- [WHAT IS REQUIRED]:
Go through the material and copy each line in which the word "noindent" shows up.

┏━━

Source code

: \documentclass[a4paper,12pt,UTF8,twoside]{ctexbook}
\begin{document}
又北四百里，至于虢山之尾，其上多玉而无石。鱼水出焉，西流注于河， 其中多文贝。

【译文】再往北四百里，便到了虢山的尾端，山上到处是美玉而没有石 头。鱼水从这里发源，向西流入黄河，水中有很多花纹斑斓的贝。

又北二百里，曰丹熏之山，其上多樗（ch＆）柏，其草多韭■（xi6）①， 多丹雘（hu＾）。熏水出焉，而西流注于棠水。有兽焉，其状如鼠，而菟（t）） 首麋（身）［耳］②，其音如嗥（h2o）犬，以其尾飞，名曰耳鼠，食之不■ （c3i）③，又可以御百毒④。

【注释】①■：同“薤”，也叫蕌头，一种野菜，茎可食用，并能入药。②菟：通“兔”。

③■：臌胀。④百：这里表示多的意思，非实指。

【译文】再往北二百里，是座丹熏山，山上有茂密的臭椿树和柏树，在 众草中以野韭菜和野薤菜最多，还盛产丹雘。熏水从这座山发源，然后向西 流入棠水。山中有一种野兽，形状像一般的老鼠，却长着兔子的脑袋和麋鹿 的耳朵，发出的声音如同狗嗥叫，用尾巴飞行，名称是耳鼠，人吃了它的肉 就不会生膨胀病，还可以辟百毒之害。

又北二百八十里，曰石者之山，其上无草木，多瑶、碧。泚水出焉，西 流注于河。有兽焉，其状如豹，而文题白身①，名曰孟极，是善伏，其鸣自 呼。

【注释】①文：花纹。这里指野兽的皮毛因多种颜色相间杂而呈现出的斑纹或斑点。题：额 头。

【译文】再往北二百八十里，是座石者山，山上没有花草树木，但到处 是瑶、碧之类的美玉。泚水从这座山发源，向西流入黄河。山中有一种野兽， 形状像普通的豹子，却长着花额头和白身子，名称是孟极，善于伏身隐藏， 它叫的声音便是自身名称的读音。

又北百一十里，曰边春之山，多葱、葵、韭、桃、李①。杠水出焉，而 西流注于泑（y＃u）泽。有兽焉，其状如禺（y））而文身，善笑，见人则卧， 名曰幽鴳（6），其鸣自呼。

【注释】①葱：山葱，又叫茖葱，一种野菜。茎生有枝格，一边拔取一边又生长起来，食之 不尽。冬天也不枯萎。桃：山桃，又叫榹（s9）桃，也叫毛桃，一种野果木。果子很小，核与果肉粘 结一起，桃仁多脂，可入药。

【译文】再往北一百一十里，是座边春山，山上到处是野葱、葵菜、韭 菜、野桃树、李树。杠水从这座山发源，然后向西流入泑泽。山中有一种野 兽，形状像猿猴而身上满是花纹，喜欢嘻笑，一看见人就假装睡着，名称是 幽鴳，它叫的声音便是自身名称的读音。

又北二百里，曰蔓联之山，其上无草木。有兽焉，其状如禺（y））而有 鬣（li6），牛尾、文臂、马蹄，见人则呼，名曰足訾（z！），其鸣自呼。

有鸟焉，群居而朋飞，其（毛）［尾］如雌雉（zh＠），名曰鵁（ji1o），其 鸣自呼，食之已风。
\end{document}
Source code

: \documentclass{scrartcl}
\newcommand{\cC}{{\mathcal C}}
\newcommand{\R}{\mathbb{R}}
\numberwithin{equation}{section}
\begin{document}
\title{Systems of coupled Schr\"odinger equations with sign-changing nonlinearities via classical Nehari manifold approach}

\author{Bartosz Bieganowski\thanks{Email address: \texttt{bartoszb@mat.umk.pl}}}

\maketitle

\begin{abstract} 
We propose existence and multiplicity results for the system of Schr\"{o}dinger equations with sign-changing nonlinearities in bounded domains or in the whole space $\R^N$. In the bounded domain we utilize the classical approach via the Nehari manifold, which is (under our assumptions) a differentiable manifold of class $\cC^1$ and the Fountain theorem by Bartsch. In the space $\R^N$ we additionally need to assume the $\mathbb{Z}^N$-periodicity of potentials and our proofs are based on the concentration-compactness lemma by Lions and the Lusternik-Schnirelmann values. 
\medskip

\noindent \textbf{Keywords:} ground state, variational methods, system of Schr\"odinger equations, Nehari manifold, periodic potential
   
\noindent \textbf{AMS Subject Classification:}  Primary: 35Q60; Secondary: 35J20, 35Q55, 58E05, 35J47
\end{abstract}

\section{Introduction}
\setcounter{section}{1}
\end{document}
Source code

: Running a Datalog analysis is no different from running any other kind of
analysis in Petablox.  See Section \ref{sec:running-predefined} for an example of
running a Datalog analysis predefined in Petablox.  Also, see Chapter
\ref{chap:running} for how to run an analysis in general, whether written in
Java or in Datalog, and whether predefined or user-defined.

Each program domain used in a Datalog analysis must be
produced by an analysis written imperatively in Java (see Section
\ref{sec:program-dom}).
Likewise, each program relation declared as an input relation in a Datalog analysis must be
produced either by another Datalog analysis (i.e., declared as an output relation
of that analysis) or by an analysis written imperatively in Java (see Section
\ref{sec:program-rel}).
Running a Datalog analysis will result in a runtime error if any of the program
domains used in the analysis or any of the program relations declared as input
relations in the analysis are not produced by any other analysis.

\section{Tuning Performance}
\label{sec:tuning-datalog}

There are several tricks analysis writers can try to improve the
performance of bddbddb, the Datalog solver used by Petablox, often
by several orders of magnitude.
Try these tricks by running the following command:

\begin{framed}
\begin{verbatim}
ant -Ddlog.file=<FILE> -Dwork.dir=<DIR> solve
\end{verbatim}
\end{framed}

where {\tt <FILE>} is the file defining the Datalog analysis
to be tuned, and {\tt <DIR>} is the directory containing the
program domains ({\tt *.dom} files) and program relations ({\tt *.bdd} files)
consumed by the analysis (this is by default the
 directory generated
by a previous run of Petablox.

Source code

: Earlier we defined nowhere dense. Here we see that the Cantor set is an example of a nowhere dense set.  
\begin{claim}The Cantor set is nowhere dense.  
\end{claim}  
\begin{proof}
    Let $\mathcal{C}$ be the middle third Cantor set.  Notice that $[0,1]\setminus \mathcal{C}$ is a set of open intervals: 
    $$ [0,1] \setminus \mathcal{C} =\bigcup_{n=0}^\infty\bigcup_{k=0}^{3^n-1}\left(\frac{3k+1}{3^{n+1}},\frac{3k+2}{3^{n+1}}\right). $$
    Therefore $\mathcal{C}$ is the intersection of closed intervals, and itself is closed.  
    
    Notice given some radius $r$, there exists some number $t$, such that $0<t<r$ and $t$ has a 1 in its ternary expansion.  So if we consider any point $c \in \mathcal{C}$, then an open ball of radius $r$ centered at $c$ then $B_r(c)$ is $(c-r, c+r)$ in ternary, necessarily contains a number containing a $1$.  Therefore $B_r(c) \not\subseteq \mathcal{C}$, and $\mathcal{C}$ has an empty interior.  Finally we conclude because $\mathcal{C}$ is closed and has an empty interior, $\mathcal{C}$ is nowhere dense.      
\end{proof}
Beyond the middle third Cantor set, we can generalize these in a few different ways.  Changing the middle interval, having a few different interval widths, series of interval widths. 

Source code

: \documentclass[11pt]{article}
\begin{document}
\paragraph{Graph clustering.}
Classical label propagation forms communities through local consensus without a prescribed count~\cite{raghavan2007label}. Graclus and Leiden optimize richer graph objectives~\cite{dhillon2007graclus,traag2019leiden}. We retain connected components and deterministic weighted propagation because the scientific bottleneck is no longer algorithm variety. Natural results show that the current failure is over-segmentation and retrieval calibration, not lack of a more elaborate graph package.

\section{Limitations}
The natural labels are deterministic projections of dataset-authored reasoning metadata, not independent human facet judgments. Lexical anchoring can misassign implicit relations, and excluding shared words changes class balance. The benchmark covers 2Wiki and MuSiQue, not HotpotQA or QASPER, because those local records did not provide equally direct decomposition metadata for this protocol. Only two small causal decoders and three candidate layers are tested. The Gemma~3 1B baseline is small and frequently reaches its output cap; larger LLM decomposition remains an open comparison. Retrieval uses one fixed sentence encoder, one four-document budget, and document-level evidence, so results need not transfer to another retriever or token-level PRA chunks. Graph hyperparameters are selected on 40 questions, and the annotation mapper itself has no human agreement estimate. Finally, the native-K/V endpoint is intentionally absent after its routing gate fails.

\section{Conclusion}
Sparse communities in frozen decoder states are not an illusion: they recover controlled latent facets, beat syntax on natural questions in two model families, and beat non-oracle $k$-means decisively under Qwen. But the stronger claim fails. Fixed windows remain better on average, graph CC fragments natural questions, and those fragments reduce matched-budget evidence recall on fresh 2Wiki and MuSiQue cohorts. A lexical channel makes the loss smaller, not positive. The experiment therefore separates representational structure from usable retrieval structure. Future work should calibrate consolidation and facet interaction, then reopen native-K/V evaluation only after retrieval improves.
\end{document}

┗━━

- [REPLY]:
\noindent \textbf{Keywords:} ground state, variational methods, system of Schr\"odinger equations, Nehari manifold, periodic potential
\noindent \textbf{AMS Subject Classification:}  Primary: 35Q60; Secondary: 35J20, 35Q55, 58E05, 35J47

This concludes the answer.